(Stored data entries)
────
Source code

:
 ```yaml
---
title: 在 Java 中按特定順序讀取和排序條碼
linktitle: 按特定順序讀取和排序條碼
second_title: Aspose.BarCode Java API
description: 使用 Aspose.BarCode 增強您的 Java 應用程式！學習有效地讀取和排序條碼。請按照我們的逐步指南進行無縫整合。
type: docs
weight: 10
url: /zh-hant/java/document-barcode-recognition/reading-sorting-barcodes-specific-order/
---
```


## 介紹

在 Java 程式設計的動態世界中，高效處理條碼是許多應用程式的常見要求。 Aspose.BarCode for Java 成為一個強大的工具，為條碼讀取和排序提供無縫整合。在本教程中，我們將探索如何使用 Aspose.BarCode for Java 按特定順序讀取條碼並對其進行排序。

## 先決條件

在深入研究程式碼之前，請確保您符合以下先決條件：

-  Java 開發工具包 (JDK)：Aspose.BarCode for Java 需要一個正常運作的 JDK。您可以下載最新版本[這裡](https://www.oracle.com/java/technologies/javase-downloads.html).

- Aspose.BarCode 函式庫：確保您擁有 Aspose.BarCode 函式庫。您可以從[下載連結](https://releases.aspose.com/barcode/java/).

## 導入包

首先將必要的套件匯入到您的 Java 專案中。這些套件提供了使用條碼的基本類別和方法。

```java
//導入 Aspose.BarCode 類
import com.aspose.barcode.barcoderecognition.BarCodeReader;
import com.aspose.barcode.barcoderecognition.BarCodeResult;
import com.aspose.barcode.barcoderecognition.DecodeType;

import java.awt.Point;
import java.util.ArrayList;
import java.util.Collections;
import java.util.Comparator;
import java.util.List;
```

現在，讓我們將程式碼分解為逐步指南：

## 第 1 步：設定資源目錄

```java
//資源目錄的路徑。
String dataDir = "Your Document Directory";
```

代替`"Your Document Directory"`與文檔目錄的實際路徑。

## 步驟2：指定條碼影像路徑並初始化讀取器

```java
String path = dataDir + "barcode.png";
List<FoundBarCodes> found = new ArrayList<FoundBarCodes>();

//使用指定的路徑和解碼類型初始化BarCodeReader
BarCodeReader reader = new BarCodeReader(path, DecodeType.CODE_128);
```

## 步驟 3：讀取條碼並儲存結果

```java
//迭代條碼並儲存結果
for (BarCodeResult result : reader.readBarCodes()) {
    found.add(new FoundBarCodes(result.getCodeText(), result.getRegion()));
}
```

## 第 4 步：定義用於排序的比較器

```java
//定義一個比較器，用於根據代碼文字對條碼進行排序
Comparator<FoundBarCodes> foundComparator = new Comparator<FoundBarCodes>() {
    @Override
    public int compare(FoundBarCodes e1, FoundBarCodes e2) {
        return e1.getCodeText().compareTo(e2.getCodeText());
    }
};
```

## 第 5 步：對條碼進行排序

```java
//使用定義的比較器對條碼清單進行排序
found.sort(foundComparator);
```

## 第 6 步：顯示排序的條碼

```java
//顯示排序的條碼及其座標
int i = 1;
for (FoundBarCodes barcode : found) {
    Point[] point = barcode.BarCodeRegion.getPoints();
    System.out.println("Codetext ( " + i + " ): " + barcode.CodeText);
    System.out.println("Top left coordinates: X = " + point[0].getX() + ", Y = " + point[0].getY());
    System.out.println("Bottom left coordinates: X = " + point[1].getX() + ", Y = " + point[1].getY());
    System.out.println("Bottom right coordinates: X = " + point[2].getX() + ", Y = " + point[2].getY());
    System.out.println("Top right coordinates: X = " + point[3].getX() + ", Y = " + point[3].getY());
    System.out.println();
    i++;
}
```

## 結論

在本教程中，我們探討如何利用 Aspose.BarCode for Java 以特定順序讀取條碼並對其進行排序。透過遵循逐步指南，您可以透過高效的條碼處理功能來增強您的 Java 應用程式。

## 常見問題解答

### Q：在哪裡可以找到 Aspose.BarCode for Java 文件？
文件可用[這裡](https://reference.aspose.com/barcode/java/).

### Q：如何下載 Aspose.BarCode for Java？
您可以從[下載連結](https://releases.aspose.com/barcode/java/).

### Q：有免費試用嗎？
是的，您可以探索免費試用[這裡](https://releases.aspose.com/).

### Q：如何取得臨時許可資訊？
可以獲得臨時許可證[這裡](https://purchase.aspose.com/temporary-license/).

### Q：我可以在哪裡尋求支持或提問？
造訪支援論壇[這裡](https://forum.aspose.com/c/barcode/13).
────
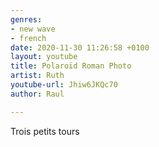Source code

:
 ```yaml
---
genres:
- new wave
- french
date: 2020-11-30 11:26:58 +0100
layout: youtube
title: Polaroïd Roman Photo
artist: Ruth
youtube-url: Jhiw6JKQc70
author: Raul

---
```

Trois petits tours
────
For the data shown above, give the number of lines where the word "下載連結" appears, and nothing else.

2